WHAT TO DO:
Report back each line of the data that contains the word "Replying".

Stored data
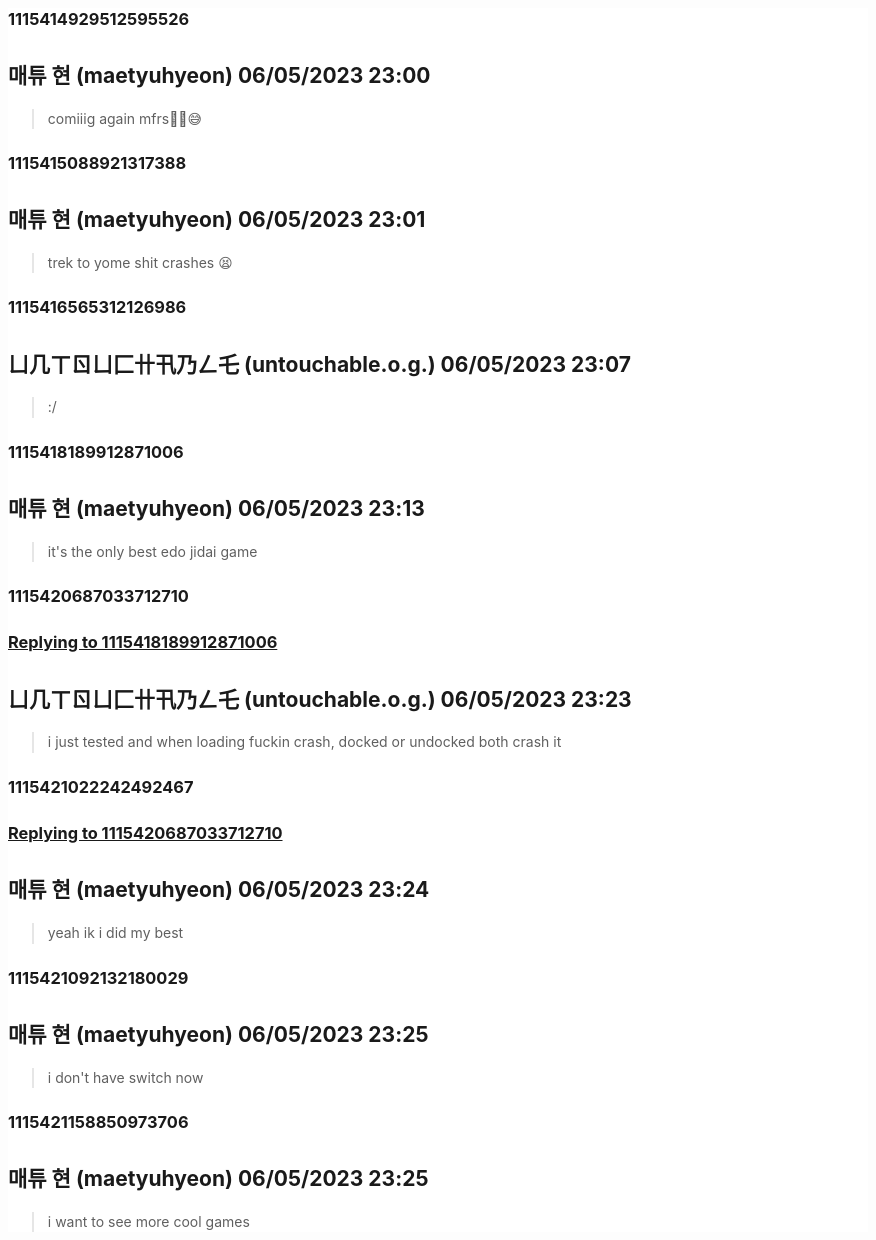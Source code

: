 ### 1115414929512595526
## 매튜 현 (maetyuhyeon) 06/05/2023 23:00 

> comiiig again mfrs✌🏻😅

### 1115415088921317388
## 매튜 현 (maetyuhyeon) 06/05/2023 23:01 

> trek to yome shit crashes 😫

### 1115416565312126986
## ㄩ几ㄒㄖㄩ匚卄卂乃ㄥ乇 (untouchable.o.g.) 06/05/2023 23:07 

> :/

### 1115418189912871006
## 매튜 현 (maetyuhyeon) 06/05/2023 23:13 

> it's the only best edo jidai game

### 1115420687033712710
### [Replying to 1115418189912871006](#1115418189912871006)
## ㄩ几ㄒㄖㄩ匚卄卂乃ㄥ乇 (untouchable.o.g.) 06/05/2023 23:23 

> i just tested and when loading fuckin crash, docked or undocked both crash it

### 1115421022242492467
### [Replying to 1115420687033712710](#1115420687033712710)
## 매튜 현 (maetyuhyeon) 06/05/2023 23:24 

> yeah ik i did my best

### 1115421092132180029
## 매튜 현 (maetyuhyeon) 06/05/2023 23:25 

> i don't have switch now

### 1115421158850973706
## 매튜 현 (maetyuhyeon) 06/05/2023 23:25 

> i want to see more cool games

RESPONSE TO THIS TASK:
### [Replying to 1115418189912871006](#1115418189912871006)
### [Replying to 1115420687033712710](#1115420687033712710)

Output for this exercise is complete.